Aim of the exercise:
Go over the material below and report every line that contains the word "slots".

Input data:
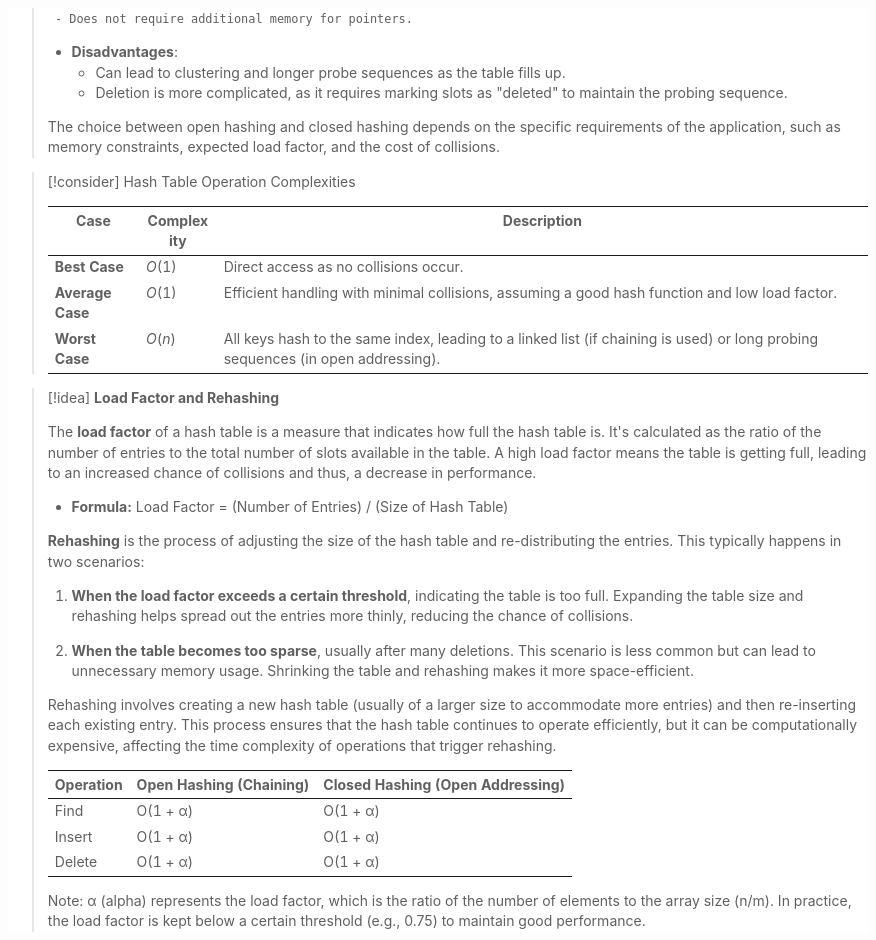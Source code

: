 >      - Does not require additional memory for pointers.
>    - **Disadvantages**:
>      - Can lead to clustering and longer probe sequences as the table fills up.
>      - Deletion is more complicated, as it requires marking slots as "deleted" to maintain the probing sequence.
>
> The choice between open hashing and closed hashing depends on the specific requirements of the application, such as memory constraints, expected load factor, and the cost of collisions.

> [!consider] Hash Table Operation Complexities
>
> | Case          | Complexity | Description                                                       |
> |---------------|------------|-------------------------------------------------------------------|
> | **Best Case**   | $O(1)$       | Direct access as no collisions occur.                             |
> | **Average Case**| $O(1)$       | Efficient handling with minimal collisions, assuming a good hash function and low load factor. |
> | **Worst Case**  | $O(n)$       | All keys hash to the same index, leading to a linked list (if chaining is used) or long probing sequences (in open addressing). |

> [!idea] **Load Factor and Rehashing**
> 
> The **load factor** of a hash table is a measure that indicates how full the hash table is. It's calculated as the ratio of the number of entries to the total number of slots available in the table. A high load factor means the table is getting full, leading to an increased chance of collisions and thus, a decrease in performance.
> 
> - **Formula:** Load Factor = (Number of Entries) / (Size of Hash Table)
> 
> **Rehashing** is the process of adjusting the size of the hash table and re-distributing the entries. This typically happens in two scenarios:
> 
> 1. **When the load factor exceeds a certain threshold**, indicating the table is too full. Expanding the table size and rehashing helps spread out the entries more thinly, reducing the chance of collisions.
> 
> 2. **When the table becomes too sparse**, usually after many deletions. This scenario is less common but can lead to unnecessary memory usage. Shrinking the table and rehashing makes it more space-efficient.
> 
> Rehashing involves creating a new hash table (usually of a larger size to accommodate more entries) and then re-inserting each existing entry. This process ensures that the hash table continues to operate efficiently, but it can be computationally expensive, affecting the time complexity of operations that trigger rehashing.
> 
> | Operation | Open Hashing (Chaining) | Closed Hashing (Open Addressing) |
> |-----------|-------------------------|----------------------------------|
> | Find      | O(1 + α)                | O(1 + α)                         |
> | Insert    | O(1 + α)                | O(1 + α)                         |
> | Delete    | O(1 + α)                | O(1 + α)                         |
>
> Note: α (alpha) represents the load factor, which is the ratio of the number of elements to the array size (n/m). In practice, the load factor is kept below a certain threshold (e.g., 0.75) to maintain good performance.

==

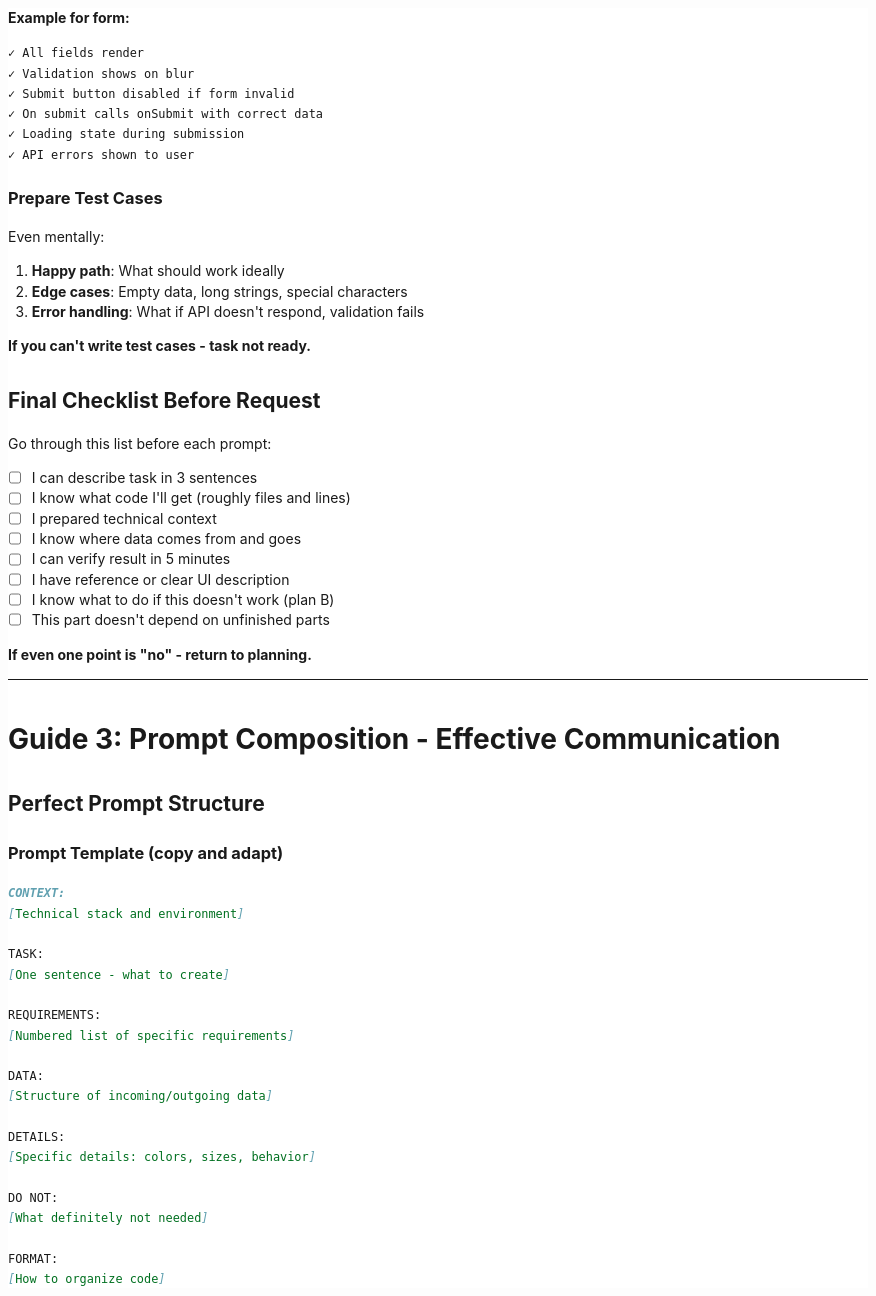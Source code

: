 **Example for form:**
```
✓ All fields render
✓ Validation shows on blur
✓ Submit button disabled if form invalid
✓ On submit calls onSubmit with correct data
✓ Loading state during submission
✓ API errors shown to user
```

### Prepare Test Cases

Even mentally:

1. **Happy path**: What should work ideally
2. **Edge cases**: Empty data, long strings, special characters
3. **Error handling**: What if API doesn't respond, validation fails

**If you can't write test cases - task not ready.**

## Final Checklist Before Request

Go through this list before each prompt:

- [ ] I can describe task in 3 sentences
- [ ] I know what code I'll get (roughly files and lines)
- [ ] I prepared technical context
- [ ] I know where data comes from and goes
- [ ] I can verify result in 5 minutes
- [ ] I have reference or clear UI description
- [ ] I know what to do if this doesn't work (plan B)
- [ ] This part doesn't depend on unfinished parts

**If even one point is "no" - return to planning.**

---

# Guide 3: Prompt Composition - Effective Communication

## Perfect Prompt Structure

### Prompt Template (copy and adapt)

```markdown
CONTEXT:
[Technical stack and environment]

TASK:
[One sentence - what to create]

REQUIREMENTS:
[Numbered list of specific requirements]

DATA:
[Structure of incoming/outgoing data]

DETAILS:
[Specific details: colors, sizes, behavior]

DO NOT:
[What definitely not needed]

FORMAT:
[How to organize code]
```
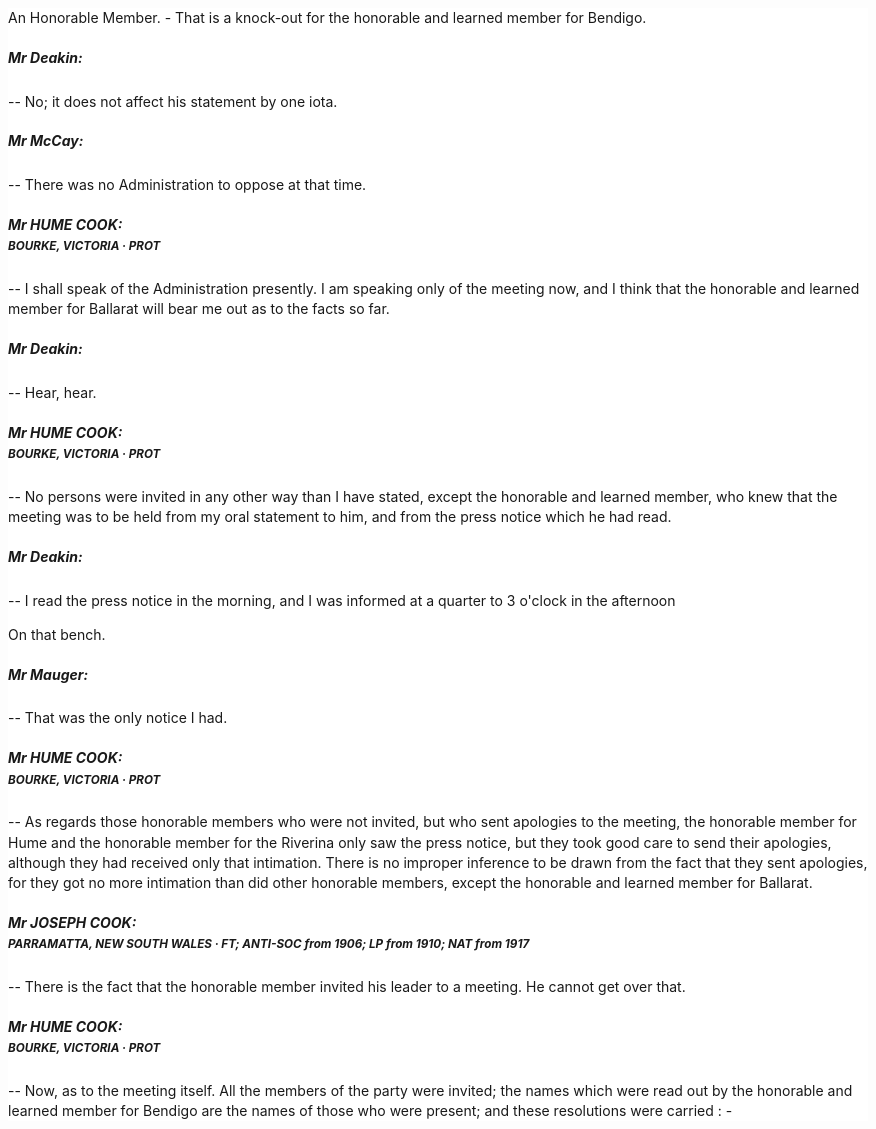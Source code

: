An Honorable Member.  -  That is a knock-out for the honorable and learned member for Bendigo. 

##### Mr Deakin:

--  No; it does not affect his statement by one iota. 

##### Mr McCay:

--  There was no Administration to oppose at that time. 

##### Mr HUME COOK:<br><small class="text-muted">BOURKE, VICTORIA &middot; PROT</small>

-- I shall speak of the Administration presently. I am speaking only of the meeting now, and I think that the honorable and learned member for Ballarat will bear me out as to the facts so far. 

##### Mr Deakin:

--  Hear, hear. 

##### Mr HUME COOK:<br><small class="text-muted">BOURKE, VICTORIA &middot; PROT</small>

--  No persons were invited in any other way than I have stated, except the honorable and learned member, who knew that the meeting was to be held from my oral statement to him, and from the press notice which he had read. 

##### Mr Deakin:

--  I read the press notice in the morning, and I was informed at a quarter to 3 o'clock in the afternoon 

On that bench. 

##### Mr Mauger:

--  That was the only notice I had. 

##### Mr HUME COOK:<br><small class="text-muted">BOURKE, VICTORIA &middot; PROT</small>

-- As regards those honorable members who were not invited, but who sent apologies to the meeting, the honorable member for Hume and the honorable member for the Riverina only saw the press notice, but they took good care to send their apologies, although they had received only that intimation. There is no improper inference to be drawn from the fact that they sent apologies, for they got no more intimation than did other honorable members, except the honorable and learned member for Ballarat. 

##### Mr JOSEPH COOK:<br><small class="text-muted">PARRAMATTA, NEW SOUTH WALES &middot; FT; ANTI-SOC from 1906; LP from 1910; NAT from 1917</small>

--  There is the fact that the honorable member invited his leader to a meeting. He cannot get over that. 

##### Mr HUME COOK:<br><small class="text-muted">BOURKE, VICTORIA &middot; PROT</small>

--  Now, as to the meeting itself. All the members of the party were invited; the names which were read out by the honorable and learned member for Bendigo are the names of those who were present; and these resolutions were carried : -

Solution for this exercise:
>      - Deletion is more complicated, as it requires marking slots as "deleted" to maintain the probing sequence.
> The **load factor** of a hash table is a measure that indicates how full the hash table is. It's calculated as the ratio of the number of entries to the total number of slots available in the table. A high load factor means the table is getting full, leading to an increased chance of collisions and thus, a decrease in performance.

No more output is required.